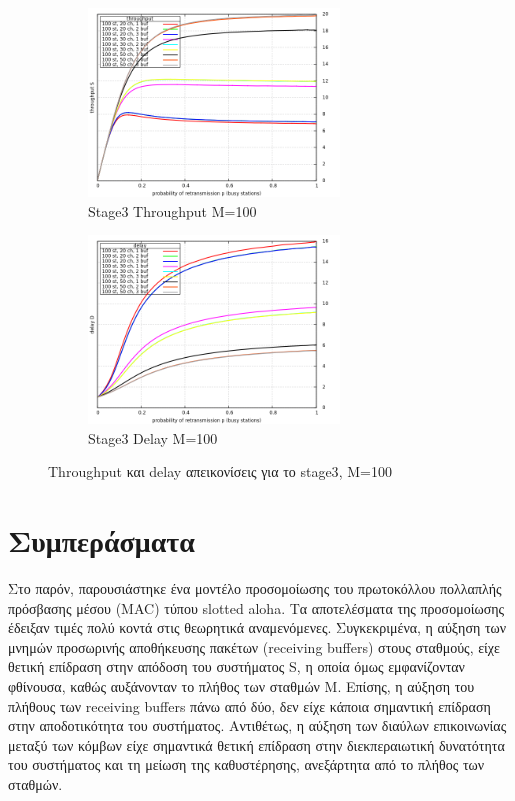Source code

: \documentclass[12pt]{report}
\begin{document}
\begin{figure}[h]
\begin{subfigure}{0.5\textwidth}
\includegraphics[width=0.9\linewidth, height=5cm]{st3_throughput_M100} 
\caption{\textlatin{Stage3 Throughput M=100}}
\label{fig:st3_throughput_100}
\end{subfigure}
\begin{subfigure}{0.5\textwidth}
\includegraphics[width=0.9\linewidth, height=5cm]{st3_delay_M100}
\caption{\textlatin{Stage3 Delay M=100}}
\label{fig:st3_delay_100}
\end{subfigure}
 
\caption{\textlatin{Throughput} και \textlatin{delay} απεικονίσεις για το \textlatin{stage3}, M=100}
\label{fig:Stage3_100}
\end{figure}

\section{Συμπεράσματα}
Στο παρόν, παρουσιάστηκε ένα μοντέλο προσομοίωσης του πρωτοκόλλου πολλαπλής πρόσβασης μέσου (\textlatin{MAC}) τύπου \textlatin{slotted aloha}. Τα αποτελέσματα της προσομοίωσης έδειξαν τιμές πολύ κοντά στις θεωρητικά αναμενόμενες. Συγκεκριμένα, η αύξηση των μνημών προσωρινής αποθήκευσης πακέτων (\textlatin{receiving buffers}) στους σταθμούς, είχε θετική επίδραση στην απόδοση του συστήματος \textlatin{S}, η οποία όμως εμφανίζονταν φθίνουσα, καθώς αυξάνονταν το πλήθος των σταθμών \textlatin{M}. Επίσης, η αύξηση του πλήθους των \textlatin{receiving buffers} πάνω από δύο, δεν είχε κάποια σημαντική επίδραση στην αποδοτικότητα του συστήματος. Αντιθέτως, η αύξηση των διαύλων επικοινωνίας μεταξύ των κόμβων είχε σημαντικά θετική επίδραση στην διεκπεραιωτική δυνατότητα του συστήματος και τη μείωση της καθυστέρησης, ανεξάρτητα από το πλήθος των σταθμών.
\end{document}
**********
--- WORK TO COMPLETE ---
Print every line of the listing exactly, please, and leave the images out.

--- THE COMPLETED TASK ---
Source code

: \documentclass[12pt]{report}
\begin{document}
\begin{figure}[h]
\begin{subfigure}{0.5\textwidth}
\includegraphics[width=0.9\linewidth, height=5cm]{st3_throughput_M100} 
\caption{\textlatin{Stage3 Throughput M=100}}
\label{fig:st3_throughput_100}
\end{subfigure}
\begin{subfigure}{0.5\textwidth}
\includegraphics[width=0.9\linewidth, height=5cm]{st3_delay_M100}
\caption{\textlatin{Stage3 Delay M=100}}
\label{fig:st3_delay_100}
\end{subfigure}
 
\caption{\textlatin{Throughput} και \textlatin{delay} απεικονίσεις για το \textlatin{stage3}, M=100}
\label{fig:Stage3_100}
\end{figure}

\section{Συμπεράσματα}
Στο παρόν, παρουσιάστηκε ένα μοντέλο προσομοίωσης του πρωτοκόλλου πολλαπλής πρόσβασης μέσου (\textlatin{MAC}) τύπου \textlatin{slotted aloha}. Τα αποτελέσματα της προσομοίωσης έδειξαν τιμές πολύ κοντά στις θεωρητικά αναμενόμενες. Συγκεκριμένα, η αύξηση των μνημών προσωρινής αποθήκευσης πακέτων (\textlatin{receiving buffers}) στους σταθμούς, είχε θετική επίδραση στην απόδοση του συστήματος \textlatin{S}, η οποία όμως εμφανίζονταν φθίνουσα, καθώς αυξάνονταν το πλήθος των σταθμών \textlatin{M}. Επίσης, η αύξηση του πλήθους των \textlatin{receiving buffers} πάνω από δύο, δεν είχε κάποια σημαντική επίδραση στην αποδοτικότητα του συστήματος. Αντιθέτως, η αύξηση των διαύλων επικοινωνίας μεταξύ των κόμβων είχε σημαντικά θετική επίδραση στην διεκπεραιωτική δυνατότητα του συστήματος και τη μείωση της καθυστέρησης, ανεξάρτητα από το πλήθος των σταθμών.
\end{document}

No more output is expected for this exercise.